== Task requirements ==
Go through the lines below and copy each one that holds the string "control".

== Rendered images with source text ==
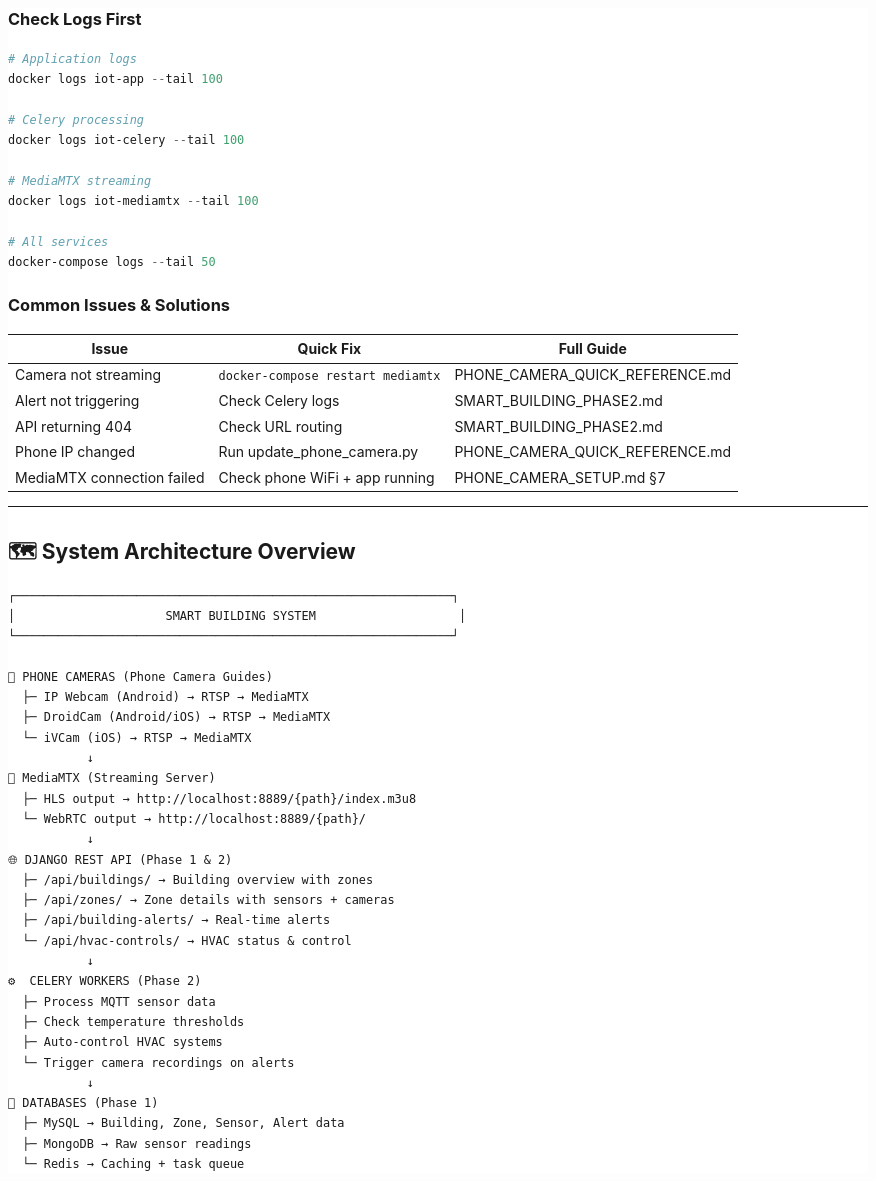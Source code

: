 ### Check Logs First
```powershell
# Application logs
docker logs iot-app --tail 100

# Celery processing
docker logs iot-celery --tail 100

# MediaMTX streaming
docker logs iot-mediamtx --tail 100

# All services
docker-compose logs --tail 50
```

### Common Issues & Solutions

| Issue | Quick Fix | Full Guide |
|-------|-----------|------------|
| Camera not streaming | `docker-compose restart mediamtx` | PHONE_CAMERA_QUICK_REFERENCE.md |
| Alert not triggering | Check Celery logs | SMART_BUILDING_PHASE2.md |
| API returning 404 | Check URL routing | SMART_BUILDING_PHASE2.md |
| Phone IP changed | Run update_phone_camera.py | PHONE_CAMERA_QUICK_REFERENCE.md |
| MediaMTX connection failed | Check phone WiFi + app running | PHONE_CAMERA_SETUP.md §7 |

---

## 🗺️ System Architecture Overview

```
┌─────────────────────────────────────────────────────────────┐
│                     SMART BUILDING SYSTEM                    │
└─────────────────────────────────────────────────────────────┘

📱 PHONE CAMERAS (Phone Camera Guides)
  ├─ IP Webcam (Android) → RTSP → MediaMTX
  ├─ DroidCam (Android/iOS) → RTSP → MediaMTX
  └─ iVCam (iOS) → RTSP → MediaMTX
           ↓
🎥 MediaMTX (Streaming Server)
  ├─ HLS output → http://localhost:8889/{path}/index.m3u8
  └─ WebRTC output → http://localhost:8889/{path}/
           ↓
🌐 DJANGO REST API (Phase 1 & 2)
  ├─ /api/buildings/ → Building overview with zones
  ├─ /api/zones/ → Zone details with sensors + cameras
  ├─ /api/building-alerts/ → Real-time alerts
  └─ /api/hvac-controls/ → HVAC status & control
           ↓
⚙️  CELERY WORKERS (Phase 2)
  ├─ Process MQTT sensor data
  ├─ Check temperature thresholds
  ├─ Auto-control HVAC systems
  └─ Trigger camera recordings on alerts
           ↓
💾 DATABASES (Phase 1)
  ├─ MySQL → Building, Zone, Sensor, Alert data
  ├─ MongoDB → Raw sensor readings
  └─ Redis → Caching + task queue
```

== Result of the task ==
  └─ /api/hvac-controls/ → HVAC status & control
  ├─ Auto-control HVAC systems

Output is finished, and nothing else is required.